Marquardt, Paula [1], Miranda, Brian [1], Telewski, Frank [2].

Climate-growth relationships of the Sky Island Ponderosae.

Background: Dendrochronology plays a major role in the study of relationships between patterns of annual growth and the environmental factors influencing growth. In the desert Southwestern United States, the climate is warm and semiarid with two rainy seasons – the summer monsoon and winter precipitation – and the variation in ring width is more dependent on precipitation than temperature. The high elevation pine forests of Southeast Arizona consist predominantly of two partially sympatric species, the well characterized five-needle Pinus arizonica, and Pinus ponderosa var. brachyptera that exists as two morphotypes (three- and mixed-needle).
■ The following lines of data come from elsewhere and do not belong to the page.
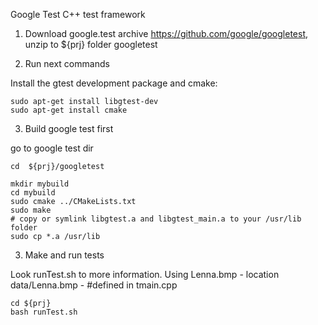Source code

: Google Test C++ test framework

1. Download google.test archive https://github.com/google/googletest, unzip to ${prj} folder googletest

2. Run next commands

Install the gtest development package and cmake: 

    sudo apt-get install libgtest-dev
    sudo apt-get install cmake

3. Build google test first

go to google test dir
    
    cd  ${prj}/googletest
    
    mkdir mybuild
    cd mybuild
    sudo cmake ../CMakeLists.txt
    sudo make
    # copy or symlink libgtest.a and libgtest_main.a to your /usr/lib folder
    sudo cp *.a /usr/lib

3. Make and run tests

Look runTest.sh to more information. Using Lenna.bmp - location data/Lenna.bmp - #defined in tmain.cpp

    cd ${prj}
    bash runTest.sh
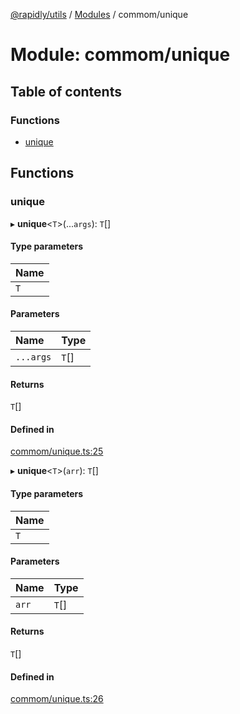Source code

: [@rapidly/utils](../README.md) / [Modules](../modules.md) / commom/unique

# Module: commom/unique

## Table of contents

### Functions

- [unique](commom_unique.md#unique)

## Functions

### unique

▸ **unique**<`T`\>(...`args`): `T`[]

#### Type parameters

| Name |
| :------ |
| `T` |

#### Parameters

| Name | Type |
| :------ | :------ |
| `...args` | `T`[] |

#### Returns

`T`[]

#### Defined in

[commom/unique.ts:25](https://github.com/canguser/rapidly-utils/blob/2ba56f7/main/commom/unique.ts#L25)

▸ **unique**<`T`\>(`arr`): `T`[]

#### Type parameters

| Name |
| :------ |
| `T` |

#### Parameters

| Name | Type |
| :------ | :------ |
| `arr` | `T`[] |

#### Returns

`T`[]

#### Defined in

[commom/unique.ts:26](https://github.com/canguser/rapidly-utils/blob/2ba56f7/main/commom/unique.ts#L26)
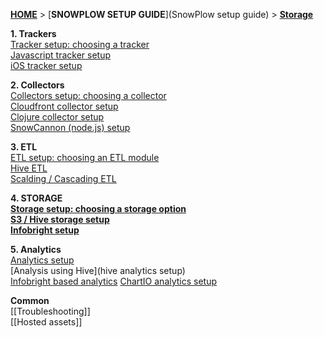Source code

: [**HOME**](Home) > [**SNOWPLOW SETUP GUIDE**](SnowPlow setup guide) > [**Storage**](choosing-a-storage-module)

**1. Trackers**  
[Tracker setup: choosing a tracker](choosing-a-tracker)  
[Javascript tracker setup](javascript-tracker-setup)  
[iOS tracker setup](ios-tracker-setup)  

**2. Collectors**  
[Collectors setup: choosing a collector](choosing-a-collector)  
[Cloudfront collector setup](setting-up-the-cloudfront-collector)  
[Clojure collector setup](setting-up-the-clojure-collector)  
[SnowCannon (node.js) setup](snowcannon-setup-guide) 

**3. ETL**  
[ETL setup: choosing an ETL module](choosing-an-etl-module)  
[Hive ETL](deploying-the-hive-emr-runner)  
[Scalding / Cascading ETL](scalding-etl-setup) 

**4. STORAGE**  
[**Storage setup: choosing a storage option**](choosing-a-storage-module)  
[**S3 / Hive storage setup**](s3-hive-storage-setup)  
[**Infobright setup**](infobright-storage-setup) 

**5. Analytics**  
[Analytics setup](analytics-setup)  
[Analysis using Hive](hive analytics setup)  
[Infobright based analytics](infobright-analytics-setup) 
[ChartIO analytics setup](ChartIO-setup)  

**Common**  
[[Troubleshooting]]  
[[Hosted assets]]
Methods: Reproductively mature trees of both species were selected for coring in natural stands where the two species coexist on two south facing slopes. After crossdating and assigning the calendar year of formation for each tree ring, response function, moving window, and partial correlations were conducted to examine the climatic sensitivity of the two pine species, identify the environmental factors limiting to growth, and determine the temporal stability of growth-climate relationships. Predictor variables were seasonal temperature, precipitation, and Palmer drought severity index (a cumulative measure of drought stress).
Results: The response function analysis of P. ponderosa var. brachyptera [sampled on two sites near its lower (and drier) elevation limit] indicated that tree rings correlated strongly with spring precipitation. In comparison, the annual growth of P. arizonica [sampled near its upper (and moister) elevation limit] correlated with spring precipitation at both sites, and to winter precipitation at the more mesic site. Partial correlation analysis revealed that P. arizonica was sensitive to longer periods of drought than P. ponderosa var. brachyptera at the more mesic site only. Interestingly, the two species were responding differently to water balance requirements. Correlation analysis indicated that P. arizonica’s growth was limited by increased growing season moisture stress and temperature (+ PDSI, - TAVG; an indication of increased respiration) and P. ponderosa var. brachyptera was limited by increased winter respiration.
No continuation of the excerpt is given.